- **Data extract**
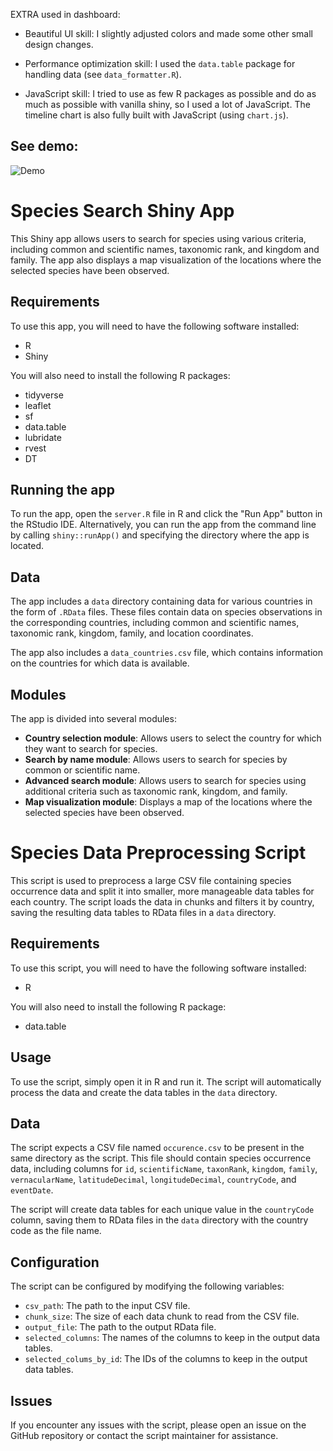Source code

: EXTRA used in dashboard:

- Beautiful UI skill: I slightly adjusted colors and made some other small design changes.

- Performance optimization skill: I used the `data.table` package for handling data (see `data_formatter.R`).

- JavaScript skill: I tried to use as few R packages as possible and do as much as possible with vanilla shiny, so I used a lot of JavaScript. The timeline chart is also fully built with JavaScript (using `chart.js`).

## See demo:
![Demo](Demo.gif)


# Species Search Shiny App

This Shiny app allows users to search for species using various criteria, including common and scientific names, taxonomic rank, and kingdom and family. The app also displays a map visualization of the locations where the selected species have been observed.

## Requirements

To use this app, you will need to have the following software installed:

- R
- Shiny

You will also need to install the following R packages:

- tidyverse
- leaflet
- sf
- data.table
- lubridate
- rvest
- DT

## Running the app

To run the app, open the `server.R` file in R and click the "Run App" button in the RStudio IDE. Alternatively, you can run the app from the command line by calling `shiny::runApp()` and specifying the directory where the app is located.

## Data

The app includes a `data` directory containing data for various countries in the form of `.RData` files. These files contain data on species observations in the corresponding countries, including common and scientific names, taxonomic rank, kingdom, family, and location coordinates.

The app also includes a `data_countries.csv` file, which contains information on the countries for which data is available.

## Modules

The app is divided into several modules:

- **Country selection module**: Allows users to select the country for which they want to search for species.
- **Search by name module**: Allows users to search for species by common or scientific name.
- **Advanced search module**: Allows users to search for species using additional criteria such as taxonomic rank, kingdom, and family.
- **Map visualization module**: Displays a map of the locations where the selected species have been observed.


# Species Data Preprocessing Script

This script is used to preprocess a large CSV file containing species occurrence data and split it into smaller, more manageable data tables for each country. The script loads the data in chunks and filters it by country, saving the resulting data tables to RData files in a `data` directory.

## Requirements

To use this script, you will need to have the following software installed:

- R

You will also need to install the following R package:

- data.table

## Usage

To use the script, simply open it in R and run it. The script will automatically process the data and create the data tables in the `data` directory.

## Data

The script expects a CSV file named `occurence.csv` to be present in the same directory as the script. This file should contain species occurrence data, including columns for `id`, `scientificName`, `taxonRank`, `kingdom`, `family`, `vernacularName`, `latitudeDecimal`, `longitudeDecimal`, `countryCode`, and `eventDate`.

The script will create data tables for each unique value in the `countryCode` column, saving them to RData files in the `data` directory with the country code as the file name.

## Configuration

The script can be configured by modifying the following variables:

- `csv_path`: The path to the input CSV file.
- `chunk_size`: The size of each data chunk to read from the CSV file.
- `output_file`: The path to the output RData file.
- `selected_columns`: The names of the columns to keep in the output data tables.
- `selected_colums_by_id`: The IDs of the columns to keep in the output data tables.

## Issues

If you encounter any issues with the script, please open an issue on the GitHub repository or contact the script maintainer for assistance.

- **Action item**
Since the pictures are not wanted, transcribe the rest of the listing above exactly.

- **Exercise response**
Source code

: EXTRA used in dashboard:

- Beautiful UI skill: I slightly adjusted colors and made some other small design changes.

- Performance optimization skill: I used the `data.table` package for handling data (see `data_formatter.R`).

- JavaScript skill: I tried to use as few R packages as possible and do as much as possible with vanilla shiny, so I used a lot of JavaScript. The timeline chart is also fully built with JavaScript (using `chart.js`).

## See demo:
![Demo](Demo.gif)


# Species Search Shiny App

This Shiny app allows users to search for species using various criteria, including common and scientific names, taxonomic rank, and kingdom and family. The app also displays a map visualization of the locations where the selected species have been observed.

## Requirements

To use this app, you will need to have the following software installed:

- R
- Shiny

You will also need to install the following R packages:

- tidyverse
- leaflet
- sf
- data.table
- lubridate
- rvest
- DT

## Running the app

To run the app, open the `server.R` file in R and click the "Run App" button in the RStudio IDE. Alternatively, you can run the app from the command line by calling `shiny::runApp()` and specifying the directory where the app is located.

## Data

The app includes a `data` directory containing data for various countries in the form of `.RData` files. These files contain data on species observations in the corresponding countries, including common and scientific names, taxonomic rank, kingdom, family, and location coordinates.

The app also includes a `data_countries.csv` file, which contains information on the countries for which data is available.

## Modules

The app is divided into several modules:

- **Country selection module**: Allows users to select the country for which they want to search for species.
- **Search by name module**: Allows users to search for species by common or scientific name.
- **Advanced search module**: Allows users to search for species using additional criteria such as taxonomic rank, kingdom, and family.
- **Map visualization module**: Displays a map of the locations where the selected species have been observed.


# Species Data Preprocessing Script

This script is used to preprocess a large CSV file containing species occurrence data and split it into smaller, more manageable data tables for each country. The script loads the data in chunks and filters it by country, saving the resulting data tables to RData files in a `data` directory.

## Requirements

To use this script, you will need to have the following software installed:

- R

You will also need to install the following R package:

- data.table

## Usage

To use the script, simply open it in R and run it. The script will automatically process the data and create the data tables in the `data` directory.

## Data

The script expects a CSV file named `occurence.csv` to be present in the same directory as the script. This file should contain species occurrence data, including columns for `id`, `scientificName`, `taxonRank`, `kingdom`, `family`, `vernacularName`, `latitudeDecimal`, `longitudeDecimal`, `countryCode`, and `eventDate`.

The script will create data tables for each unique value in the `countryCode` column, saving them to RData files in the `data` directory with the country code as the file name.

## Configuration

The script can be configured by modifying the following variables:

- `csv_path`: The path to the input CSV file.
- `chunk_size`: The size of each data chunk to read from the CSV file.
- `output_file`: The path to the output RData file.
- `selected_columns`: The names of the columns to keep in the output data tables.
- `selected_colums_by_id`: The IDs of the columns to keep in the output data tables.

## Issues

If you encounter any issues with the script, please open an issue on the GitHub repository or contact the script maintainer for assistance.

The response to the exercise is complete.